Let me give you an example. Recently, my drivers license expired. (Well, actually, when I went to renew my license, I was informed that the District of Columbia had instituted a new regulation: I needed to show my Social Security card. Since I had lost my card, I had to fill out an application for a new one–which could not be processed, I was informed, for at least a month. Eventually, it arrived in the mail. By then, of course, my license had expired.)
Now, this fateful license is not just a vehicular adjunct to my life. It is my only, absolutely only, piece of official identification. The reason is–you guessed it–my long-standing tax resistance. That means no bank account, no credit cards, nothing in the way of usual identification. Just the driver’s license.
As it happens, I was recently summoned to lecture at the University of Wisconsin, in Milwaukee. Where there, I was given a check for expenses, to enable me to return to Washington. I needed cash. The check, I was told, could easily be cashed at the bank handling the university account. Up to the window, hand over the check. Then the voice of doom. “May I see some identification, please.”
I offered up my one, my only piece of identification. “I’m sorry, sir,” she reported, “we can’t accept this item of identification. It has expired.”
It dawned on me that I did not exist for the bank, excepting only as an unidentifiable object. To the bank, the license, the photo, the description–and, therefore, the person–had ceased to be recognizable as of the expiration date of the license.
“Well,” I said, “the license may have expired but I haven’t.” The cashier really had to think about that She did.
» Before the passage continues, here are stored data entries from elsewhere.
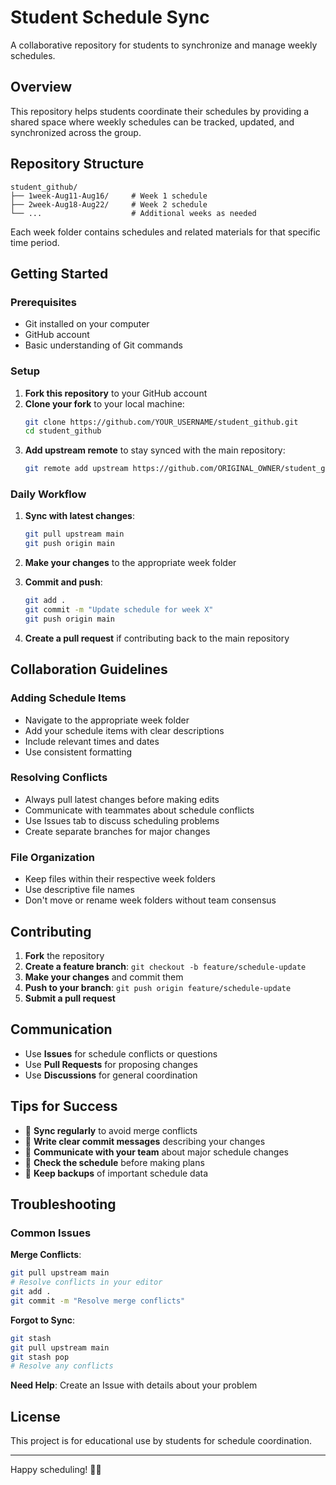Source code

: # Student Schedule Sync

A collaborative repository for students to synchronize and manage weekly schedules.

## Overview

This repository helps students coordinate their schedules by providing a shared space where weekly schedules can be tracked, updated, and synchronized across the group.

## Repository Structure

```
student_github/
├── 1week-Aug11-Aug16/     # Week 1 schedule
├── 2week-Aug18-Aug22/     # Week 2 schedule
└── ...                    # Additional weeks as needed
```

Each week folder contains schedules and related materials for that specific time period.

## Getting Started

### Prerequisites
- Git installed on your computer
- GitHub account
- Basic understanding of Git commands

### Setup

1. **Fork this repository** to your GitHub account
2. **Clone your fork** to your local machine:
   ```bash
   git clone https://github.com/YOUR_USERNAME/student_github.git
   cd student_github
   ```
3. **Add upstream remote** to stay synced with the main repository:
   ```bash
   git remote add upstream https://github.com/ORIGINAL_OWNER/student_github.git
   ```

### Daily Workflow

1. **Sync with latest changes**:
   ```bash
   git pull upstream main
   git push origin main
   ```

2. **Make your changes** to the appropriate week folder

3. **Commit and push**:
   ```bash
   git add .
   git commit -m "Update schedule for week X"
   git push origin main
   ```

4. **Create a pull request** if contributing back to the main repository

## Collaboration Guidelines

### Adding Schedule Items
- Navigate to the appropriate week folder
- Add your schedule items with clear descriptions
- Include relevant times and dates
- Use consistent formatting

### Resolving Conflicts
- Always pull latest changes before making edits
- Communicate with teammates about schedule conflicts
- Use Issues tab to discuss scheduling problems
- Create separate branches for major changes

### File Organization
- Keep files within their respective week folders
- Use descriptive file names
- Don't move or rename week folders without team consensus

## Contributing

1. **Fork** the repository
2. **Create a feature branch**: `git checkout -b feature/schedule-update`
3. **Make your changes** and commit them
4. **Push to your branch**: `git push origin feature/schedule-update`
5. **Submit a pull request**

## Communication

- Use **Issues** for schedule conflicts or questions
- Use **Pull Requests** for proposing changes
- Use **Discussions** for general coordination

## Tips for Success

- 🔄 **Sync regularly** to avoid merge conflicts
- 📝 **Write clear commit messages** describing your changes
- 🤝 **Communicate with your team** about major schedule changes
- 📅 **Check the schedule** before making plans
- 💾 **Keep backups** of important schedule data

## Troubleshooting

### Common Issues

**Merge Conflicts**:
```bash
git pull upstream main
# Resolve conflicts in your editor
git add .
git commit -m "Resolve merge conflicts"
```

**Forgot to Sync**:
```bash
git stash
git pull upstream main
git stash pop
# Resolve any conflicts
```

**Need Help**: Create an Issue with details about your problem

## License

This project is for educational use by students for schedule coordination.

---

Happy scheduling! 📅✨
Then she started to chuckle. Then she agreed. And I got my cash! But I knew that, for the bank, my identity had expired.
Needless to say, this sort of exchange would be inconceivable in the bartering life. Being part of a transaction of barter means that you are an equal person, fairly exchanging. It is flesh and blood, human, face to face.
Of course, to the extent that money does represent just the sort of barter exchange that I have been practicing, there seems to me to be no objection to it. Indeed, I still use money whenever necessary, as in buying airline ticket to reach a college where I may earn an honorarium for a lecture. The cash thus earned, because it is the immediate exchange for a job of work, seems fairly meaningful to me.
But in the days that such cash got deposited in a bank account–where it began a wild arithmetical dance with debts–the idea of money as an exchange value got lost, as I recall. This or that piece of debt did not seem to represent this or that specific amount of work. It was all just numbers.
Now, for a bookkeeper with a very sharp pencil, there might be one great disadvantage to barter. Its dynamic seems to press you toward wanting to be always just a bit on the short end of the deal; that is, to be in a position where you try to do a bit more than you receive so as to relieve any gnawing doubts of irresponsibility. It is my experience, however, that everyone involved in bartering feels the same way, and so the system remains dynamic and satisfying, not stultifying and worrisome.
This is not a system that every American could follow–heck, it was forced on me–and, anyhow, I wouldn’t seek to impose my economic life-style on others. But it works for me. It is important for me to know that the money from this essay, if i can find someone to cash the check for me, will be directly and personally transformed to trade goods in my neighborhood–payment for work done by me which will help some neighbor, then pay for some work done by someone else.
It will have been a living process all the way.